PCOS is most commonly diagnosed in women in their 20s or 30s, but symptoms often begin during puberty. It affects between 4 to 18 percent of women.
Getting Hormones Under Control
Altering your diet can help prevent insulin resistance, and therefore can stave off PCOS. Dr. Booth recommends avoiding sugary foods, like white breads, crackers, pasta, and rice, and replacing them with whole grain substitutes. Low-fat proteins such as fish, poultry or plant-based options such as tofu or legumes, are a better protein choice over red meat or cured meats like sausage and cold cuts. And, fruits and vegetables, especially those high in fiber and low in sugar, are a must. 

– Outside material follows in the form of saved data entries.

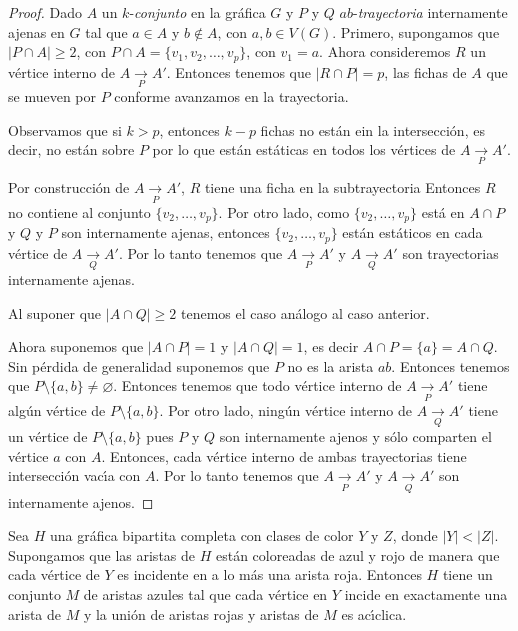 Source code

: \begin{proof}
    Dado $A$ un $k$-\textit{conjunto} en la gr\'afica $G$ y $P$ y $Q$
    $ab$-\textit{trayectoria} internamente ajenas en $G$ tal que $a \in A$ y $b
    \notin A$, con $a, b \in V(G)$. Primero, supongamos que $|P \cap A| \geq 2$,
    con $P \cap A = \{v_{1}, v_{2}, \dots , v_{p}\}$, con $v_{1} = a$. Ahora
    consideremos $R$ un v\'ertice interno de $A \xrightarrow[P]{} A'$. Entonces
    tenemos que  $|R \cap P| = p$, las fichas de $A$ que se mueven por $P$
    conforme avanzamos en la trayectoria. 

    Observamos que si $k>p$, entonces $k -p$ fichas no est\'an ein la
    intersecci\'on, es decir, no est\'an sobre $P$ por lo que est\'an
    est\'aticas en todos los v\'ertices de $A \xrightarrow[P]{} A'$. 

    Por construcci\'on de $A \xrightarrow[P]{} A'$, $R$ tiene una ficha en la
    subtrayectoria %
    Entonces $R$ no contiene al conjunto $\{v_{2}, \dots, v_{p}\}$. Por otro
    lado, como $\{v_{2}, \dots, v_{p}\}$ est\'a en $A \cap P$ y $Q$ y $P$ son
    internamente ajenas, entonces $\{v_{2}, \dots, v_{p}\}$ est\'an est\'aticos
    en cada v\'ertice de $A \xrightarrow[Q]{} A'$. Por lo tanto tenemos que $A
    \xrightarrow[P]{} A'$ y $A \xrightarrow[Q]{}A'$ son trayectorias
    internamente ajenas.

    Al suponer que $|A \cap Q| \geq 2$ tenemos el caso an\'alogo al caso
    anterior.

    Ahora suponemos que $|A \cap P| = 1$ y $|A \cap Q| = 1$, es decir $A \cap P
    = \{a\} = A \cap Q$. Sin p\'erdida de generalidad suponemos que $P$ no es la
    arista $ab$. Entonces tenemos que $P \setminus \{a,b\} \neq \varnothing$.
    Entonces tenemos que todo v\'ertice interno de $A \xrightarrow[P]{} A'$
    tiene alg\'un v\'ertice de $P \setminus \{a, b\}$. Por otro lado, ning\'un
    v\'ertice interno de $A \xrightarrow[Q]{} A'$ tiene un v\'ertice de $P
    \setminus \{a, b\}$ pues $P$ y $Q$ son internamente ajenos y s\'olo
    comparten el v\'ertice $a$ con $A$. Entonces, cada v\'ertice interno de
    ambas trayectorias tiene intersecci\'on vac\'\i{}a con $A$. Por lo tanto
    tenemos que $A \xrightarrow[P]{} A'$ y $A \xrightarrow[Q]{} A'$ son
    internamente ajenos.
\end{proof}

\begin{lema}%
\label{lem:segundo}
    Sea $H$ una gr\'afica bipartita completa con clases de color $Y$ y $Z$,
    donde $|Y|<|Z|$. Supongamos que las aristas de $H$ est\'an coloreadas de
    azul y rojo de manera que cada v\'ertice de $Y$ es incidente en a lo m\'as
    una arista roja. Entonces $H$ tiene un conjunto $M$ de aristas azules tal
    que cada v\'ertice en $Y$ incide en exactamente una arista de $M$ y la
    uni\'on de aristas rojas y aristas de $M$ es ac\'\i{}clica.
\end{lema}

Even women who don’t suffer from PCOS can benefit from watching their diet and exercising. Being overweight and avoiding exercise can affect hormone levels, which can in turn impact the skin and overall health. But, don’t go overboard: underweight women and those who over-exercise are also at risk.  Instead, aim for a body mass index between 20-25, says Dr. Petak.
For routine skin care, women—particularly those in their teens and 20s—can help control oily skin and related acne by using daily face cleansers that include salicylic acid. Older women who have lower estrogen levels and the related decrease in skin elasticity and increase in dryness might try a weekly exfoliant to slough off dead skin, as well as an antioxidant moisturizer. And, for wrinkles, retinoids can help. Of course, women of all ages should make sure to wear sunscreen. While this won’t impact the hormonal changes, sun damage can exacerbate some of the changes in the skin, including wrinkles.
Most important, perhaps, is understanding how hormones can affect both your skin and your health, says Dr. Booth:
“Women must first understand the effects of their hormones on skin and overall health to empower them to seek lifestyle changes to navigate these natural fluctuations. With the power of knowledge, they can seek solutions to achieve the maximum glow of hormonal balance all month long and all life long.”